[[ Source material, beginning ]]

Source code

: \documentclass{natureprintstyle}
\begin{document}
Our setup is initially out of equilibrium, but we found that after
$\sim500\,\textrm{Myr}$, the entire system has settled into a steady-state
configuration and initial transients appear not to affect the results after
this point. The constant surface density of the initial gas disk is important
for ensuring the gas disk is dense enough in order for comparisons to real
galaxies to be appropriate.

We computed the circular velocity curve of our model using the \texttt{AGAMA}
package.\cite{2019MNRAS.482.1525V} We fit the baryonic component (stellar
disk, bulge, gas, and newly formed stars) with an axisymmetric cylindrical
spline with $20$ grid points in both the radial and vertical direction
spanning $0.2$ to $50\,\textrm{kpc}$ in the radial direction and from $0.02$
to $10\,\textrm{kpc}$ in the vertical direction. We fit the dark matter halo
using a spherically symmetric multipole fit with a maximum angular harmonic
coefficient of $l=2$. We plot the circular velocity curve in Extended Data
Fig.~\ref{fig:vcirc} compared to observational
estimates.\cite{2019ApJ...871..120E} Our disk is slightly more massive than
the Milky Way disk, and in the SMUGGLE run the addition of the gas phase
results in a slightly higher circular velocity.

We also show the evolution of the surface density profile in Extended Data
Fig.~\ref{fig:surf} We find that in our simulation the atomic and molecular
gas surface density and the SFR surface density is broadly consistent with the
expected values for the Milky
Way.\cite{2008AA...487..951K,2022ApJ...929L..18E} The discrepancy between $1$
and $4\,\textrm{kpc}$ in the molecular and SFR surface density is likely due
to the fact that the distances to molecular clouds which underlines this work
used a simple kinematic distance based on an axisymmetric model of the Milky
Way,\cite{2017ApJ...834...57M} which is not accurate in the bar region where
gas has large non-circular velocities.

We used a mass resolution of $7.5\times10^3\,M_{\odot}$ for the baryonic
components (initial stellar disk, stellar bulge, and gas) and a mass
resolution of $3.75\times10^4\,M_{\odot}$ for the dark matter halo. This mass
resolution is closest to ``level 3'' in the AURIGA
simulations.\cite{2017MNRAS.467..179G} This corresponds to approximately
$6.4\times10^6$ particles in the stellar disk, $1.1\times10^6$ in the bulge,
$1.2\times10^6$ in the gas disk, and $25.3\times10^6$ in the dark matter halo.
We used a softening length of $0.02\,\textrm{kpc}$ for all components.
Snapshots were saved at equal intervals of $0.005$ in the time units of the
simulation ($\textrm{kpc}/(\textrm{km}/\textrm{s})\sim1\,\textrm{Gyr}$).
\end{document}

[[ Source material, end ]]

[Assigned task]
Copy exactly the lines that run from the one with "corresponds to approximately" to the last line of the material, including both.

[Task result]
simulations.\cite{2017MNRAS.467..179G} This corresponds to approximately
$6.4\times10^6$ particles in the stellar disk, $1.1\times10^6$ in the bulge,
$1.2\times10^6$ in the gas disk, and $25.3\times10^6$ in the dark matter halo.
We used a softening length of $0.02\,\textrm{kpc}$ for all components.
Snapshots were saved at equal intervals of $0.005$ in the time units of the
simulation ($\textrm{kpc}/(\textrm{km}/\textrm{s})\sim1\,\textrm{Gyr}$).
\end{document}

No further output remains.